BP results justify optimism
30th October 2018 12:59
by Richard Hunter from interactive investor
After a sharp drop in the share price this month, buyers are returning following positive third-quarter numbers. Richard Hunter, head of markets at interactive investor, has the highlights.
BP has set the bar high for the oil majors in general, delivering a blockbuster set of earnings which have comfortably outpaced expectations.
The strength of the oil price over the quarter was of course a factor, particularly with BP's breakeven level pinned somewhere around $50 per barrel. A sharp spike in earnings coupled with an increasingly streamlined operation led to a 124% rise in replacement cost profit year on year and a 73% rise quarter on quarter.
This has provided an amount of cash which has several positive ramifications. The company now expects to pay for the BHP Billiton acquisition entirely in cash and without the need for equity, the monies which had been earmarked for the purchase will now be used to pay down net debt. Even then there is an ample surplus to increase the dividend and keep the share buyback programme on track.
The company is certainly not resting on its laurels to consolidate its position, with five major Upstream projects beginning life in 2018.
Meanwhile, the dividend yield of 5.9% is undoubtedly attractive and the fourth quarter numbers are likely to be bolstered further as the effects of the Billiton acquisition kick in for the first time.
Source: TradingView (*) Past performance is not a guide to future performance
There are niggles rather than concerns within the numbers, such as the fact that the Gulf of Mexico spill continues to rear its head, with another $500 million set aside for the quarter. The amounts being repaid are far from their historical highs, but nonetheless are a drain on resources.

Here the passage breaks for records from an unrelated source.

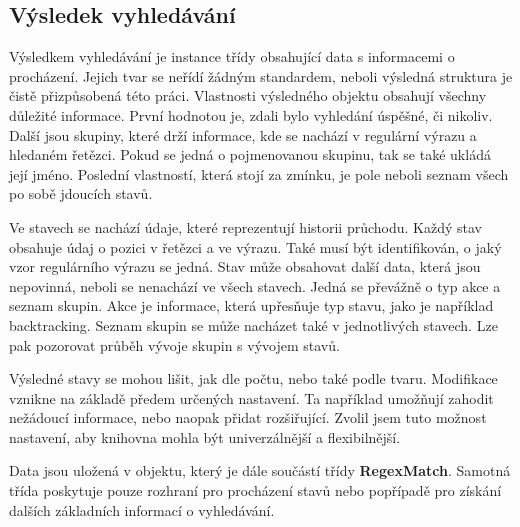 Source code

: \subsection*{Výsledek vyhledávání}

Výsledkem vyhledávání je instance třídy obsahující data s informacemi o procházení.
Jejich tvar se neřídí žádným standardem, neboli výsledná struktura je čistě přizpůsobená této práci.
Vlastnosti výsledného objektu obsahují všechny důležité informace.
První hodnotou je, zdali bylo vyhledání úspěšné, či nikoliv. 
Další jsou skupiny, které drží informace, kde se nachází v regulární výrazu a hledaném řetězci. 
Pokud se jedná o pojmenovanou skupinu, tak se také ukládá její jméno. 
Poslední vlastností, která stojí za zmínku, je pole neboli seznam všech po sobě jdoucích stavů.

Ve stavech se nachází údaje, které reprezentují historii průchodu.
Každý stav obsahuje údaj o pozici v řetězci a ve výrazu. 
Také musí být identifikován, o jaký vzor regulárního výrazu se jedná.
Stav může obsahovat další data, která jsou nepovinná, neboli se nenachází ve všech stavech.
Jedná se převážně o typ akce a seznam skupin.
Akce je informace, která upřesňuje typ stavu, jako je například backtracking.
Seznam skupin se může nacházet také v jednotlivých stavech.
Lze pak pozorovat průběh vývoje skupin s vývojem stavů.

Výsledné stavy se mohou lišit, jak dle počtu, nebo také podle tvaru. 
Modifikace vznikne na základě předem určených nastavení.
Ta například umožňují zahodit nežádoucí informace, nebo naopak přidat rozšiřující.
Zvolil jsem tuto možnost nastavení, aby knihovna mohla být univerzálnější a flexibilnější.

Data jsou uložená v objektu, který je dále součástí třídy \textbf{RegexMatch}.
Samotná třída poskytuje pouze rozhraní pro procházení stavů nebo popřípadě pro získání dalších základních informací o vyhledávání.

\endinput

The more recent weakness in the oil price make remove some of the sheen from the fourth quarter numbers, while the net debt figure remains high, albeit under control. In the meantime, even though the longer-term benefits are clear, the BHP acquisition could carry some execution risk.
In all, however, these numbers reflect a business which is back on its game and the initial share price reaction is understandably positive. This adds to some strength over the last year, during which time the shares have risen 7.5%, as compared to a 6% decline in the wider FTSE 100.
It seems that, yet again, BP has justified its market consensus rating as a 'strong buy'.
*Horizontal lines on charts represent levels of previous technical support and resistance. Red line represents uptrend since 2016.